After lunch we attend the festival parade in our local town which is Donegal. It is truly a community gathering, from the very young to the old. The parade usually includes a few community floats based, often with a comical parody of a topical theme. There are often marching school kids, a fire engine, new tractors, and costumed entertainers handing out candy and taking selfies with young families. One of my favourite parts is to hear the traditional marching pipe bands approaching in the parade before marching by in their traditional kilts and hats.

If the weather is nice on St. Patrick’s Day we might go for a short beach walk before returning home with the kids to my parents house for a traditional dinner of cabbage, bacon and mashed potato with real Irish butter. In times past, our Donegal granda always loved to stop in the local village pub for a few drinks on the way home. He might have a few bottles of Guinness and a few Irish whiskey’s up at the counter where he loved to chat with the bar owner and locals. Being a witty yarn teller of funny true stories, he was very popular. While holding court, he would buy us some crisps and a fizzy soft drink to keep us happy! With no mobile phones or large screen TVs I can remember being amazed at the frenetic volume of so many people in one small pub, chatting, laughing and joking with one another through a haze of tobacco smoke.

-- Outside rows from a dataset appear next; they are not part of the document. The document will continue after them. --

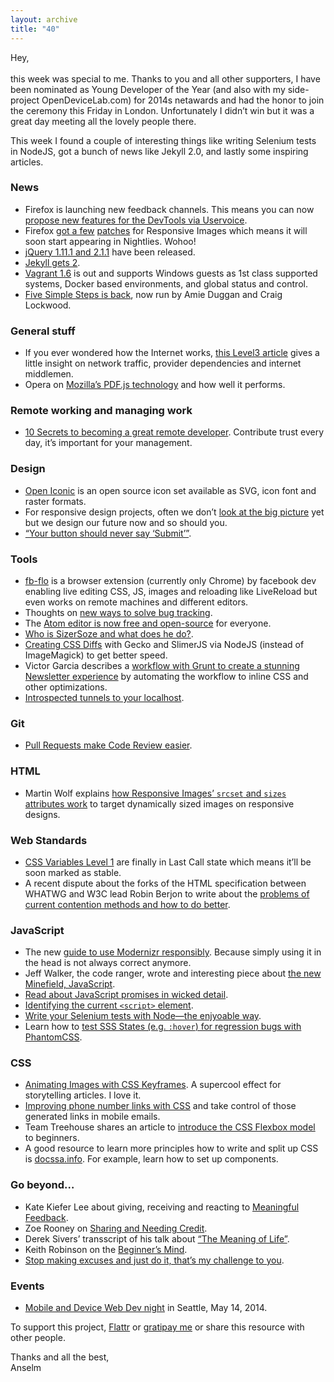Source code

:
 ```yaml
---
layout: archive
title: "40"
---
```


Hey,<br>
<br>
this week was special to me. Thanks to you and all other supporters, I have been nominated as Young Developer of the Year (and also with my side-project OpenDeviceLab.com) for 2014s netawards and had the honor to join the ceremony this Friday in London. Unfortunately I didn’t win but it was a great day meeting all the lovely people there.

This week I found a couple of interesting things like writing Selenium tests in NodeJS, got a bunch of news like Jekyll 2.0, and lastly some inspiring articles.

### News

- Firefox is launching new feedback channels. This means you can now [propose new features for the DevTools via Uservoice](https://hacks.mozilla.org/2014/05/launching-feedback-channels-let-us-know-your-ideas-for-firefox-developer-tools/).
- Firefox [got a few](https://bugzilla.mozilla.org/show_bug.cgi?id=870021) [patches](https://bugzilla.mozilla.org/show_bug.cgi?id=870022) for Responsive Images which means it will soon start appearing in Nightlies. Wohoo!
- [jQuery 1.11.1 and 2.1.1](http://blog.jquery.com/2014/05/01/jquery-1-11-1-and-2-1-1-released/) have been released.
- [Jekyll gets 2](http://jekyllrb.com/news/2014/05/06/jekyll-turns-2-0-0/).
- [Vagrant 1.6](https://www.vagrantup.com/blog/vagrant-1-6.html) is out and supports Windows guests as 1st class supported systems, Docker based environments, and global status and control.
- [Five Simple Steps is back](http://www.creativebloq.com/netmag/publisher-five-simple-steps-back-51411604), now run by Amie Duggan and Craig Lockwood.

### General stuff

- If you ever wondered how the Internet works, [this Level3 article](http://blog.level3.com/global-connectivity/observations-internet-middleman/) gives a little insight on network traffic, provider dependencies and internet middlemen.
- Opera on [Mozilla’s PDF.js technology](https://hacks.mozilla.org/2014/05/how-fast-is-pdf-js/) and how well it performs.

### Remote working and managing work

- [10 Secrets to becoming a great remote developer](http://x-team.com/2014/05/10-secrets-to-becoming-a-great-remote-developer/). Contribute trust every day, it’s important for your management.

### Design

- [Open Iconic](https://useiconic.com/open) is an open source icon set available as SVG, icon font and raster formats.
- For responsive design projects, often we don’t [look at the big picture](http://alistapart.com/column/look-at-the-big-picture) yet but we design our future now and so should you.
- [“Your button should never say ‘Submit’”](http://uxmovement.com/forms/why-your-form-buttons-should-never-say-submit/).

### Tools

- [fb-flo](http://facebook.github.io/fb-flo/) is a browser extension (currently only Chrome) by facebook dev enabling live editing CSS, JS, images and reloading like LiveReload but even works on remote machines and different editors.
- Thoughts on [new ways to solve bug tracking](http://sny.no/2014/04/dbts).
- The [Atom editor is now free and open-source](https://github.com/blog/1831-atom-free-and-open-source-for-everyone) for everyone.
- [Who is SizerSoze and what does he do?](http://blog.yoav.ws/2013/06/Who-Is-Sizer-Soze).
- [Creating CSS Diffs](http://www.phpied.com/css-diffs-2/) with Gecko and SlimerJS via NodeJS (instead of ImageMagick) to get better speed.
- Victor Garcia describes a [workflow with Grunt to create a stunning Newsletter experience](https://medium.com/p/32d607879082) by automating the workflow to inline CSS and other optimizations.
- [Introspected tunnels to your localhost](https://ngrok.com/).

### Git

- [Pull Requests make Code Review easier](http://quickleft.com/blog/pull-request-templates-make-code-review-easier).

### HTML

- Martin Wolf explains [how Responsive Images’ `srcset` and `sizes` attributes work](http://martinwolf.org/2014/05/07/the-new-srcset-and-sizes-explained/) to target dynamically sized images on responsive designs.

### Web Standards

- [CSS Variables Level 1](http://www.w3.org/TR/2014/WD-css-variables-1-20140506/) are finally in Last Call state which means it’ll be soon marked as stable.
- A recent dispute about the forks of the HTML specification between WHATWG and W3C lead Robin Berjon to write about the [problems of current contention methods and how to do better](http://berjon.com/blog/2014/05/is-html-too-big-to-fail.html).

### JavaScript

- The new [guide to use Modernizr responsibly](https://github.com/Modernizr/Modernizr/issues/878#issuecomment-41448059). Because simply using it in the head is not always correct anymore.
- Jeff Walker, the code ranger, wrote and interesting piece about [the new Minefield, JavaScript](http://www.walkercoderanger.com/blog/2014/02/javascript-minefield/).
- [Read about JavaScript promises in wicked detail](http://mattgreer.org/articles/promises-in-wicked-detail/).
- [Identifying the current `<script>` element](http://www.2ality.com/2014/05/current-script.html).
- [Write your Selenium tests with Node—the enjyoable way](http://bitcubby.com/writing-selenium-tests-with-node-the-enjoyable-way/).
- Learn how to [test SSS States (e.g. `:hover`) for regression bugs with PhantomCSS](http://helloanselm.com/2014/testing-css-states-with-phantomcss/).

### CSS

- [Animating Images with CSS Keyframes](http://www.pencilscoop.com/2014/04/animating-images-with-css-keyframes/). A supercool effect for storytelling articles. I love it.
- [Improving phone number links with CSS](https://medium.com/p/4315b18e89f7) and take control of those generated links in mobile emails.
- Team Treehouse shares an article to [introduce the CSS Flexbox model](http://blog.teamtreehouse.com/flexbox-next-generation-css-layout-arrived) to beginners.
- A good resource to learn more principles how to write and split up CSS is [docssa.info](http://docssa.info/). For example, learn how to set up components.

### Go beyond…

- Kate Kiefer Lee about giving, receiving and reacting to [Meaningful Feedback](http://www.designsponge.com/2014/05/biz-ladies-giving-meaningful-feedback.html).
- Zoe Rooney on [Sharing and Needing Credit](https://the-pastry-box-project.net/zoe-rooney/2014-May-9#).
- Derek Sivers’ transscript of his talk about [“The Meaning of Life”](http://sivers.org/ml).
- Keith Robinson on the [Beginner’s Mind](https://the-pastry-box-project.net/d-keith-robinson/2014-May-7#).
- [Stop making excuses and just do it, that’s my challenge to you](https://the-pastry-box-project.net/darren-beale/2014-May-8#).

### Events

- [Mobile and Device Web Dev night](http://www.meetup.com/marquee-club/events/181382552/) in Seattle, May 14, 2014.

To support this project, [Flattr](https://flattr.com/profile/helloanselm) or [gratipay me](https://www.gratipay.com/Anselm%20Hannemann/) or share this resource with other people.


Thanks and all the best,<br>
Anselm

Darby O’Gill seemed to be screened on the TV each year every St. Patrick’s Day in the 80’s when I was growing up and both young and old loved watching it, again and again. Sean Connery aka James Bond, looked very young in the movie. In more modern times one of our favourite family rituals is to watch the national TV news on RTE at 6pm. After the main news of the day they always show an extended special review of dozens of parades around Ireland and abroad. It’s great to see the variety of parades covered from a small village parade in rural Roscommon with less than a hundred people in attendance, to the huge parades in New York and Chicago where the river is dyed an emerald green colour. The biggest national St. Patrick’s Day parade is held in Dublin which is a spectacularly colourful carnival-style parade reguarly attended by half a million people.

Wherever you plan to celebrate St. Patrick’s Day this year may it be a day full of good fun!